» Exercise objective:
Copy exactly the lines from the start of the data below through the one that carries "## 10. [Syllabus, Winter", and only those.

» Collected data:
________

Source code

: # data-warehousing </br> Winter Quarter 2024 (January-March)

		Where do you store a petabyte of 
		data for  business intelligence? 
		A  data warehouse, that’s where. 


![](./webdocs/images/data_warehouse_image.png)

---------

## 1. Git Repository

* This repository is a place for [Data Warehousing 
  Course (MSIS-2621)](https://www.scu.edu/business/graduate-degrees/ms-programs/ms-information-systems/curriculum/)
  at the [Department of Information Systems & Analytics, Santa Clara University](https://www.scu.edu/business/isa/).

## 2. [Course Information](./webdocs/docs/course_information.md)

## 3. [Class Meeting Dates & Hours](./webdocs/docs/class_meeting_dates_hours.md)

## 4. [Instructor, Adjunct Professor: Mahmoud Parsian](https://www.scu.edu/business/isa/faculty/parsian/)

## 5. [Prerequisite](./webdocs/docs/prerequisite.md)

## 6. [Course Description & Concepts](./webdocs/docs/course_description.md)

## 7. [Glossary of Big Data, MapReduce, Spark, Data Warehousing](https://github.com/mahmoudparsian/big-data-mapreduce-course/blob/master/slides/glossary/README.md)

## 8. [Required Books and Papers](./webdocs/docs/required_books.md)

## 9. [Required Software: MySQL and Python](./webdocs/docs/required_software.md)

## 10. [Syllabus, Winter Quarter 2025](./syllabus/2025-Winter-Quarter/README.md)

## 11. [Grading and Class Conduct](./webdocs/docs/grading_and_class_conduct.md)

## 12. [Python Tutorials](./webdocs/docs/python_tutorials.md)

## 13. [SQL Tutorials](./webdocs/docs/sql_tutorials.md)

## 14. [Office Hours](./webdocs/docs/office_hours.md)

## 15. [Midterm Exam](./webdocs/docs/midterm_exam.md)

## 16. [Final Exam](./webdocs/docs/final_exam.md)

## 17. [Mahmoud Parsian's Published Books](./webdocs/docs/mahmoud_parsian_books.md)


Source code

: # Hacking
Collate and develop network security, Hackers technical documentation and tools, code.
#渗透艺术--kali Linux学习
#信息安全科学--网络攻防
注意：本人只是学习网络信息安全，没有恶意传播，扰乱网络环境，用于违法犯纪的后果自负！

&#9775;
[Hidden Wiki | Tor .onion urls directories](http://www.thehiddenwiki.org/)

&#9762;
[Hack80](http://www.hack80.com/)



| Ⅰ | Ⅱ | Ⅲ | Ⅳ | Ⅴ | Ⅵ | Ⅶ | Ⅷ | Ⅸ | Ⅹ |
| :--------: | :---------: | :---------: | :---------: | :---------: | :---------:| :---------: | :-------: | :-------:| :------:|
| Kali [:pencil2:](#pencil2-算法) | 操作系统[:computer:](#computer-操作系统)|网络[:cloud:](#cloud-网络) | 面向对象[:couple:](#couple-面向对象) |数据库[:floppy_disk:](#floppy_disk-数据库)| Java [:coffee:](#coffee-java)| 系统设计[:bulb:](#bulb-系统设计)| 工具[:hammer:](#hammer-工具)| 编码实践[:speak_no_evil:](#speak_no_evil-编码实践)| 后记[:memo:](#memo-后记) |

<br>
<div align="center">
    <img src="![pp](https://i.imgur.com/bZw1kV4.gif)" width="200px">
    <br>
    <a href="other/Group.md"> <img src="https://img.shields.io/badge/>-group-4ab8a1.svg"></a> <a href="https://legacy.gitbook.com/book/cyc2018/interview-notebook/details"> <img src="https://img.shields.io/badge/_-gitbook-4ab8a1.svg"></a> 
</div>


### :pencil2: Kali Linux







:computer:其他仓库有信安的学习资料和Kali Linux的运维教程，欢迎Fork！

________

» Your solution:
Source code

: # data-warehousing </br> Winter Quarter 2024 (January-March)

		Where do you store a petabyte of 
		data for  business intelligence? 
		A  data warehouse, that’s where. 


![](./webdocs/images/data_warehouse_image.png)

---------

## 1. Git Repository

* This repository is a place for [Data Warehousing 
  Course (MSIS-2621)](https://www.scu.edu/business/graduate-degrees/ms-programs/ms-information-systems/curriculum/)
  at the [Department of Information Systems & Analytics, Santa Clara University](https://www.scu.edu/business/isa/).

## 2. [Course Information](./webdocs/docs/course_information.md)

## 3. [Class Meeting Dates & Hours](./webdocs/docs/class_meeting_dates_hours.md)

## 4. [Instructor, Adjunct Professor: Mahmoud Parsian](https://www.scu.edu/business/isa/faculty/parsian/)

## 5. [Prerequisite](./webdocs/docs/prerequisite.md)

## 6. [Course Description & Concepts](./webdocs/docs/course_description.md)

## 7. [Glossary of Big Data, MapReduce, Spark, Data Warehousing](https://github.com/mahmoudparsian/big-data-mapreduce-course/blob/master/slides/glossary/README.md)

## 8. [Required Books and Papers](./webdocs/docs/required_books.md)

## 9. [Required Software: MySQL and Python](./webdocs/docs/required_software.md)

## 10. [Syllabus, Winter Quarter 2025](./syllabus/2025-Winter-Quarter/README.md)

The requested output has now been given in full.